5 Conclusions and Outlook

For the task of verbalizing SPARQL queries we focused on a subset of the SPARQL 1.1 standard which covers 90 % of the queries in a corpus of 209 SPARQL SELECT queries. Evaluation will have to show the representativeness of this corpus compared to real-life queries and the qualities of the verbalizations generated using our SPARTIQULATION system. While in our architecture \(6\) tasks are needed to generate verbalizations, our main focus has been the task of document structuring which we described in this work. In order to realize the full verbalization pipeline, \(5\) other tasks need to be explored in future work. Since the current approach is mostly schema-agnostic – only terms from the vocabularies RDFa and RDFS as well as a list of labeling properties from various vocabularies are regarded – we believe that this approach is generic in terms of being applicable to queries for RDF datasources using any vocabularies. However, in the future the tasks of lexicalization can be improved by regarding schemas such as FOAF and OWL. FOAF is interesting since if an entity is a foaf:Person, it can be treated differently. For example the person’s gender can be regarded.

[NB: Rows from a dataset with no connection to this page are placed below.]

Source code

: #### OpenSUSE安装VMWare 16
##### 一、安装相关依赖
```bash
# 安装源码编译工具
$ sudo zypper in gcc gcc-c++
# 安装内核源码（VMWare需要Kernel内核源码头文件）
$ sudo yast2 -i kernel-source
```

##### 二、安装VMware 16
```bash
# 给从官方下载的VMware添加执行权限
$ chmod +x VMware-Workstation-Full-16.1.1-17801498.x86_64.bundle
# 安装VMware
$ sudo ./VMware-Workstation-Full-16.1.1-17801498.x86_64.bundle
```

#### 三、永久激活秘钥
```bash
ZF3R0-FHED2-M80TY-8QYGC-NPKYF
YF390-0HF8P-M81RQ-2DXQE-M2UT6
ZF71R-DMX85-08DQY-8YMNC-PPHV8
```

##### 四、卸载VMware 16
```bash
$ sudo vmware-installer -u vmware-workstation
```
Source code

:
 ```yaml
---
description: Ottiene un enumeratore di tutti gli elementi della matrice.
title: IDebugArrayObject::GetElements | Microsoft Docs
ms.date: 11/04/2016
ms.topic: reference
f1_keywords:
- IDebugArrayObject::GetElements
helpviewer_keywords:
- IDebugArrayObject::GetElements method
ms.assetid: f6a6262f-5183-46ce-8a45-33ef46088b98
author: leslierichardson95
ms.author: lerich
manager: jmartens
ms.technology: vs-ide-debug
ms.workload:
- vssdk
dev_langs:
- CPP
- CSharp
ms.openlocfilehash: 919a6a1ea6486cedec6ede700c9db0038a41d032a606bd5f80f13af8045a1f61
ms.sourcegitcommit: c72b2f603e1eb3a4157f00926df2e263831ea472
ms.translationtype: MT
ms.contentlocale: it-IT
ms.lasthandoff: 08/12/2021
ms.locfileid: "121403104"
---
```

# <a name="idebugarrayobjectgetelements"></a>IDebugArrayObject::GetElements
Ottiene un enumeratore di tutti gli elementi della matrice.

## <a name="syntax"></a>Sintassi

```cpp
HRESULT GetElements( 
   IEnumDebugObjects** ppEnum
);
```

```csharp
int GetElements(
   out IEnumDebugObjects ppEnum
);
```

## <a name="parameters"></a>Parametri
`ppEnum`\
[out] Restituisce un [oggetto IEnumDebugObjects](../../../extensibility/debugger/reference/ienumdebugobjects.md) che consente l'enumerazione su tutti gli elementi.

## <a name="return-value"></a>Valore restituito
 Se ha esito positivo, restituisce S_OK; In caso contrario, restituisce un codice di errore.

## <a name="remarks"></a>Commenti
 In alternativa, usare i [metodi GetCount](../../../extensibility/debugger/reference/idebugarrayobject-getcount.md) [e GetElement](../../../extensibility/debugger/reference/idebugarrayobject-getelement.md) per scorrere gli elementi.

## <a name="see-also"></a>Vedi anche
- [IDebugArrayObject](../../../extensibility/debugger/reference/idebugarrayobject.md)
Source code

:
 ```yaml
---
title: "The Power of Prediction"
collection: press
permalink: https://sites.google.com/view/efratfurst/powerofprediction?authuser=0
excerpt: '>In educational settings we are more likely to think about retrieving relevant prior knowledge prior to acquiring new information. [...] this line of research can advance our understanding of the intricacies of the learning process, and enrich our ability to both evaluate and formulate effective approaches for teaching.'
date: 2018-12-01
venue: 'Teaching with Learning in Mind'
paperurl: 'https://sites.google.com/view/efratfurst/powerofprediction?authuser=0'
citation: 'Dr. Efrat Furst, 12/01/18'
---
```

OWL is interesting since if it is known that a property is functional, then the singular form can be used instead of, as per default, the plural form.Footnote 12 Having message types designed for specific vocabularies allows to tailor the verbalization to a specific use case and may lead to more concise verbalizations. In the current implementation, message types are hard-coded thus limiting the flexibility of the approach. Having the possibility to load a set of message types into the system would add the possibility to integrate automatically learned or application-specific message types.